**Provided records:**
┌──
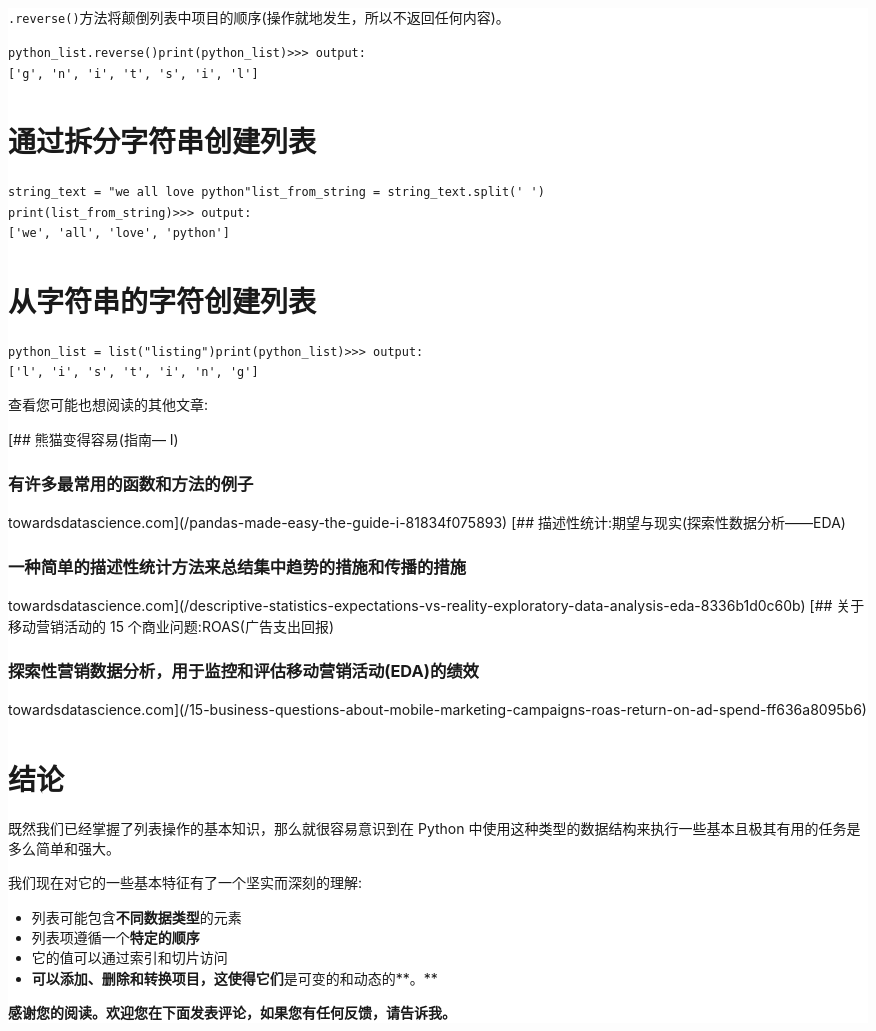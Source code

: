 `.reverse()`方法将颠倒列表中项目的顺序(操作就地发生，所以不返回任何内容)。

```
python_list.reverse()print(python_list)>>> output: 
['g', 'n', 'i', 't', 's', 'i', 'l'] 
```

# 通过拆分字符串创建列表

```
string_text = "we all love python"list_from_string = string_text.split(' ')
print(list_from_string)>>> output:
['we', 'all', 'love', 'python'] 
```

# 从字符串的字符创建列表

```
python_list = list("listing")print(python_list)>>> output: 
['l', 'i', 's', 't', 'i', 'n', 'g']
```

查看您可能也想阅读的其他文章:

[](/pandas-made-easy-the-guide-i-81834f075893) [## 熊猫变得容易(指南— I)

### 有许多最常用的函数和方法的例子

towardsdatascience.com](/pandas-made-easy-the-guide-i-81834f075893) [](/descriptive-statistics-expectations-vs-reality-exploratory-data-analysis-eda-8336b1d0c60b) [## 描述性统计:期望与现实(探索性数据分析——EDA)

### 一种简单的描述性统计方法来总结集中趋势的措施和传播的措施

towardsdatascience.com](/descriptive-statistics-expectations-vs-reality-exploratory-data-analysis-eda-8336b1d0c60b) [](/15-business-questions-about-mobile-marketing-campaigns-roas-return-on-ad-spend-ff636a8095b6) [## 关于移动营销活动的 15 个商业问题:ROAS(广告支出回报)

### 探索性营销数据分析，用于监控和评估移动营销活动(EDA)的绩效

towardsdatascience.com](/15-business-questions-about-mobile-marketing-campaigns-roas-return-on-ad-spend-ff636a8095b6) 

# 结论

既然我们已经掌握了列表操作的基本知识，那么就很容易意识到在 Python 中使用这种类型的数据结构来执行一些基本且极其有用的任务是多么简单和强大。

我们现在对它的一些基本特征有了一个坚实而深刻的理解:

*   列表可能包含**不同数据类型**的元素
*   列表项遵循一个**特定的顺序**
*   它的值可以通过索引和切片访问
*   **可以添加、删除和转换项目，这使得它们**是可变的和动态的**。**

****感谢您的阅读。欢迎您在下面发表评论，如果您有任何反馈，请告诉我。****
└──
**Task to carry out:**
If a line in the listing holds the word "towardsdatascience", copy it out.

**Completed task:**
towardsdatascience.com](/pandas-made-easy-the-guide-i-81834f075893) [](/descriptive-statistics-expectations-vs-reality-exploratory-data-analysis-eda-8336b1d0c60b) [## 描述性统计:期望与现实(探索性数据分析——EDA)
towardsdatascience.com](/descriptive-statistics-expectations-vs-reality-exploratory-data-analysis-eda-8336b1d0c60b) [](/15-business-questions-about-mobile-marketing-campaigns-roas-return-on-ad-spend-ff636a8095b6) [## 关于移动营销活动的 15 个商业问题:ROAS(广告支出回报)
towardsdatascience.com](/15-business-questions-about-mobile-marketing-campaigns-roas-return-on-ad-spend-ff636a8095b6) 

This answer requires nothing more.